Informer des effets indésirables possibles et des précautions. Des rougeurs, démangeaisons, sensations de brûlures, généralement passagères et bénignes, peuvent survenir. L’application d’un vernis coloré au-dessus du vernis traitant est déconseillée sauf pour l’amorolfine à condition d’attendre au moins 10 minutes après la pose.

Rechercher une atteinte cutanée associée.
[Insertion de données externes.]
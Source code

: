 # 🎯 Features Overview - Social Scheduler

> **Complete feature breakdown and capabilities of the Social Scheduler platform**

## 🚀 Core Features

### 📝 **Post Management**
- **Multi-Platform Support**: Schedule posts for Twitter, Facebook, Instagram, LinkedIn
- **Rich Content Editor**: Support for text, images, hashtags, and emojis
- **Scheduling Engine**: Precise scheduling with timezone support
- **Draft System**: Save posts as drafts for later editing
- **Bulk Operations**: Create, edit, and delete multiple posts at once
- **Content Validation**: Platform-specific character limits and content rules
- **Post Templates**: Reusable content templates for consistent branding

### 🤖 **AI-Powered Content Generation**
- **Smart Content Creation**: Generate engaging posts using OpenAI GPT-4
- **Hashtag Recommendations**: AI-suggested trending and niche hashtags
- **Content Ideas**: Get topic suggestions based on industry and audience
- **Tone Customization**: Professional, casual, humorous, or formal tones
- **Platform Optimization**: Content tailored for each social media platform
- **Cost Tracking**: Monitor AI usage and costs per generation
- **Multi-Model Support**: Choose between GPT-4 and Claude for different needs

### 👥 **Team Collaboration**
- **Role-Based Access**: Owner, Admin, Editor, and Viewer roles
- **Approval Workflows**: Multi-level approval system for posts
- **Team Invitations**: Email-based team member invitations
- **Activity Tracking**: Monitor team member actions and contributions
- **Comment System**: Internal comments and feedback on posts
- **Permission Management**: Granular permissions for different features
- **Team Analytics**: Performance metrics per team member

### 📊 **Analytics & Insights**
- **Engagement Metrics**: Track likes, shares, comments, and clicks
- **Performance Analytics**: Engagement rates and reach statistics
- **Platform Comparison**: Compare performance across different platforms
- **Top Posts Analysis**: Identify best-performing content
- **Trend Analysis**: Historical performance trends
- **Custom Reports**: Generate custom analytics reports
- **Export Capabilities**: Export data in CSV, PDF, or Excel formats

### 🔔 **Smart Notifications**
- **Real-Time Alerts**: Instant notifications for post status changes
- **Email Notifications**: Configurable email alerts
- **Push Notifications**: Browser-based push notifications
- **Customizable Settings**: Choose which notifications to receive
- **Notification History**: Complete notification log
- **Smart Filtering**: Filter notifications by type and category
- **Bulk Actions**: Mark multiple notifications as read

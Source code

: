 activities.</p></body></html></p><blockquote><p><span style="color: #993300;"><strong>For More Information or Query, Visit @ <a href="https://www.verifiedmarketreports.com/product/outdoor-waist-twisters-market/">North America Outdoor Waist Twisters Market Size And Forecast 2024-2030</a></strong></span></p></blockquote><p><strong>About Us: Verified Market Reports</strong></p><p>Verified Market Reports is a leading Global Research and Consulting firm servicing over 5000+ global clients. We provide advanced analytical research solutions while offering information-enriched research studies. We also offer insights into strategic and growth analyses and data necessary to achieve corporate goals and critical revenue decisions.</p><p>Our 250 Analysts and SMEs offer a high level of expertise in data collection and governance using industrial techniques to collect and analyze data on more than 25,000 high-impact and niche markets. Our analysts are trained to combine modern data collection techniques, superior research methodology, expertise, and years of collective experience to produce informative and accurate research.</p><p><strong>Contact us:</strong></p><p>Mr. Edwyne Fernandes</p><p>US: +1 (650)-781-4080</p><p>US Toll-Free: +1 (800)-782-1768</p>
Elle doit être traitée parallèlement à l’aide d’une crème ou d’une poudre antifongique (éconazole, isoconazole, par exemple).

En prévention. Durant le traitement et après guérison, certaines mesures permettent de limiter les récidives : inspecter ses pieds de manière régulière et soigner un intertrigo sans tarder ; bien sécher les pieds et les espaces interdigitaux ; couper les ongles courts sans agresser la peau saine autour ; porter un chaussage adéquat dans les piscines, vestiaires et salles de sport ; changer de chaussettes chaque jour et décontaminer de façon hebdomadaire les chaussures et chaussons à l’aide d’une poudre antifongique. Avoir plusieurs paires de chaussures pour en changer régulièrement.

Les produits conseils non médicamenteux, renfermant des composants à visée fongistatique (tels que la piroctone olamine ou des huiles essentielles) ou kératolytique (à base d’urée notamment) ou créant un environnement défavorable au développement du champignon (acide acétique, acide citrique, etc.), peuvent être utiles en cas d’atteinte légère ou en prévention, bien que leur efficacité n’ait pas été démontrée par des études cliniques.

Sources : « Diagnostic et traitement des onychomycoses », Revue médicale suisse, 2005 ; « Onychomycoses - Modalités de diagnostic et prise en charge », Société française de dermatologie, 2007 ; « Onychomycoses en pratique clinique », La Revue du praticien, 2022.